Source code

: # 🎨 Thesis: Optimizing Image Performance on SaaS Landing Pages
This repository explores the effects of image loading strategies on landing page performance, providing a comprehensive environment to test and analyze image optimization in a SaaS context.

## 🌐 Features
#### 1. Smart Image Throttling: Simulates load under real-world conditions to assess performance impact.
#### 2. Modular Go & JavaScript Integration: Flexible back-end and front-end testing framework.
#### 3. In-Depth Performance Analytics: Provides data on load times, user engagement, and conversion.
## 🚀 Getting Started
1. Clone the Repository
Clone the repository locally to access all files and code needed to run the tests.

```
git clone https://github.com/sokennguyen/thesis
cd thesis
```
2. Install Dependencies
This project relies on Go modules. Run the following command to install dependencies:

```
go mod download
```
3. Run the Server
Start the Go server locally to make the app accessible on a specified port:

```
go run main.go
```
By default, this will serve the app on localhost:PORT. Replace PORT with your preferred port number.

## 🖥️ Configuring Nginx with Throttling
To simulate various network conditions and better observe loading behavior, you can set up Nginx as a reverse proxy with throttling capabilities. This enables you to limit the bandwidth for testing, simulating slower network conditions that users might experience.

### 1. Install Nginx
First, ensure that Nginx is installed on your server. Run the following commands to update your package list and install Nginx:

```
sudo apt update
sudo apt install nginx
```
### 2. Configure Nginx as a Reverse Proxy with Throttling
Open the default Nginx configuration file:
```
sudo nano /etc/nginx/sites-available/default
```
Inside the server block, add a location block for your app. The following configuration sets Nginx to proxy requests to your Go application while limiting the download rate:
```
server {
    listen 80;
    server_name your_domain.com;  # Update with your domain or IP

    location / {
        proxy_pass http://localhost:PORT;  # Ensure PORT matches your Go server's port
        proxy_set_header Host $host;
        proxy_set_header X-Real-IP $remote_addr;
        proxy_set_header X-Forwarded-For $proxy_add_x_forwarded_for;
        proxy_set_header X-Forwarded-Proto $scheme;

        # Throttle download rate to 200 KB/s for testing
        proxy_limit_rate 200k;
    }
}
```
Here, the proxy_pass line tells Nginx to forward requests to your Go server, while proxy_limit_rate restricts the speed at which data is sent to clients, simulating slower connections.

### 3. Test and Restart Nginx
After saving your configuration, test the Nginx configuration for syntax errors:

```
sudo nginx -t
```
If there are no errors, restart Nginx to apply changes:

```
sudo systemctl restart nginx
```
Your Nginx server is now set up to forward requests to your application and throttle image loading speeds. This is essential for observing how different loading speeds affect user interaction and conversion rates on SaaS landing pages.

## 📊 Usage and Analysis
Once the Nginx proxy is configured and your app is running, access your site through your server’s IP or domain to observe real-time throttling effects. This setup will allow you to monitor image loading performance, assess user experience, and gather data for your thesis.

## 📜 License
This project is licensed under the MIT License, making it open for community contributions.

Brief: Please write out, exactly as they appear above, only the lines in the stretch from the line with "Inside the server" through the line with "## 📊 Usage and Analysis".

Reply to the task:
Inside the server block, add a location block for your app. The following configuration sets Nginx to proxy requests to your Go application while limiting the download rate:
```
server {
    listen 80;
    server_name your_domain.com;  # Update with your domain or IP

    location / {
        proxy_pass http://localhost:PORT;  # Ensure PORT matches your Go server's port
        proxy_set_header Host $host;
        proxy_set_header X-Real-IP $remote_addr;
        proxy_set_header X-Forwarded-For $proxy_add_x_forwarded_for;
        proxy_set_header X-Forwarded-Proto $scheme;

        # Throttle download rate to 200 KB/s for testing
        proxy_limit_rate 200k;
    }
}
```
Here, the proxy_pass line tells Nginx to forward requests to your Go server, while proxy_limit_rate restricts the speed at which data is sent to clients, simulating slower connections.

### 3. Test and Restart Nginx
After saving your configuration, test the Nginx configuration for syntax errors:

```
sudo nginx -t
```
If there are no errors, restart Nginx to apply changes:

```
sudo systemctl restart nginx
```
Your Nginx server is now set up to forward requests to your application and throttle image loading speeds. This is essential for observing how different loading speeds affect user interaction and conversion rates on SaaS landing pages.

## 📊 Usage and Analysis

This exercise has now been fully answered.